I head back to my hostel (Calle 11) and meet a lovely girl called Taz from England by the pool. We arrange to go for dinner and drinks this evening.
So far I love this place – lovely pool area, near the beach and town, great staff. Room is fairly basic – bed is set on wooden crates which was a shock (but is actually really comfy), a shelf unit and more importantly – it has AC!
There are 3 bathrooms in the hostel but only one is in the room area. The other is in reception and another is by the pool. This is the only drawback to me as who wants to walk throu these public areas after having a shower or if desperate for the loo. My only criticism of the place.
We go to this place called Truck Tops for dinner and chicken & chips cost me about £3. It wasn’t that great thou and not really sure what my chicken contained – won’t be heading back there! On to a bar and with limited choice we head to Jamaica cocktail bar
Drinks are fairly pricey (compared to a beer) but music is good and it’s a lush evening so why not! Only problem was that an eatery opposite was having some kind of party and the music off between the 2 venues was enough to give anyone a headache! We lasted 2 drinks and went back!
Friday was just a pool day. After being on the go so much, I decided to have some down time and just chill, sunbathe and read my book so that’s what I did!
Trying to save a few pennies and being here for the week, I even went to the Ara Supermarket opposite to get me some breakfast and lunch for the week. I did treat myself to a lovely Italian for dinner thou at Salvator’s. Pricier than the more cafe looking restaurants but great value for money as portions are good – I ordered the bruschetta for £1.80 and out comes 6 pieces!!!
Back at the Hostel, a party is underway with BBQ night (I cdnt be arsed to go out n buy my own meat etc so decided not to bother) but it looks like a fair amount of rum has been consumed! This is a trial night, they are experimenting with ideas they may introduce to the hostel. It brings people together and definitely works so I wd say it’s a keeper. I chuck in my contribution to the rum then it’s cocktail making away! I sink a few but will never catch up with the others! I was planning on heading into Santa Marta tomorrow night (good job I didn’t as there’s a public vote on Sunday and alcohol sale is prohibited from 6pm) but as this lot plan on heading in tonight, decide it makes more sense to join these. 3 taxis pick us up at about 2300 and we head to a salsa bar. This was really cool with a DJ playing some wicked tunes. The only problem is the size and when people want to start dancing, there isn’t room to swing a dead cat!

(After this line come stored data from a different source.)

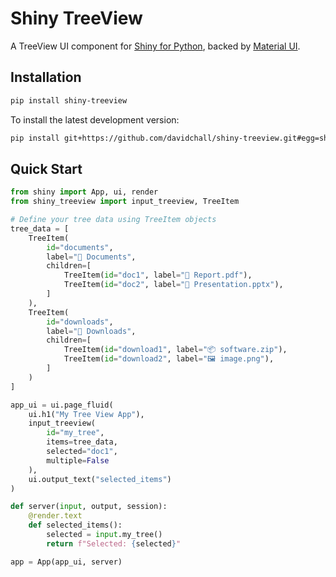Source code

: # Shiny TreeView

A TreeView UI component for [Shiny for Python](https://shiny.posit.co/py/), backed by [Material UI](https://mui.com/x/react-tree-view/).

## Installation

```sh
pip install shiny-treeview
```

To install the latest development version:

```sh
pip install git+https://github.com/davidchall/shiny-treeview.git#egg=shiny_treeview
```

## Quick Start

```python
from shiny import App, ui, render
from shiny_treeview import input_treeview, TreeItem

# Define your tree data using TreeItem objects
tree_data = [
    TreeItem(
        id="documents",
        label="📁 Documents",
        children=[
            TreeItem(id="doc1", label="📄 Report.pdf"),
            TreeItem(id="doc2", label="📄 Presentation.pptx"),
        ]
    ),
    TreeItem(
        id="downloads",
        label="📁 Downloads",
        children=[
            TreeItem(id="download1", label="📦 software.zip"),
            TreeItem(id="download2", label="🖼️ image.png"),
        ]
    )
]

app_ui = ui.page_fluid(
    ui.h1("My Tree View App"),
    input_treeview(
        id="my_tree",
        items=tree_data,
        selected="doc1",
        multiple=False
    ),
    ui.output_text("selected_items")
)

def server(input, output, session):
    @render.text
    def selected_items():
        selected = input.my_tree()
        return f"Selected: {selected}"

app = App(app_ui, server)
```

Great vibe in here thou
We then head to La Brisa Loca. I didn’t realise what this place was, pay my 10000cop entrance fee then once up on the roof terrace realise it’s one of the biggest party hostels in town. This place is rammed and everyone is having a blast. Not being quite on the same level I find it’s a bit much for me and decide to go find some where else. I have a drink in a quieter bar but I’m just not feeling it so grab a taxi back home.
Calle 19 is banging thou and all bars seem like clubs. Not sure what it’s like other nights of the week but a Friday is definitely where it’s at if ur after a big night out!
Saturday I decide to head back into Santa Marta to venture round the town in daytime. It’s easy enough, just flag down a blue bus and pay 1700cop and get off on Calle 5. Calle 5 is like the main commercial street full of clothes shops. For a shopaholic like me I find it hard to resist going in these stores but have to reason that I don’t really need any more clothes, don’t really have the space in my rucksack to carry them and am not really going to places where fashion is high on the agenda!
The tourist bit of Santa Marta isn’t that big and again follows the grid like layout so easy to navigate around.
Cathedral square and the cathedral itself is a pretty little place to sit and chill.
For being one of the big highlights to visit, it’s certainly one of the most tranquil – there aren’t a million street vendors trying to flog u this that and the other. There also aren’t a million cafes or coffee shops surrounding it either so does make for quite a refreshing change to others across the globe.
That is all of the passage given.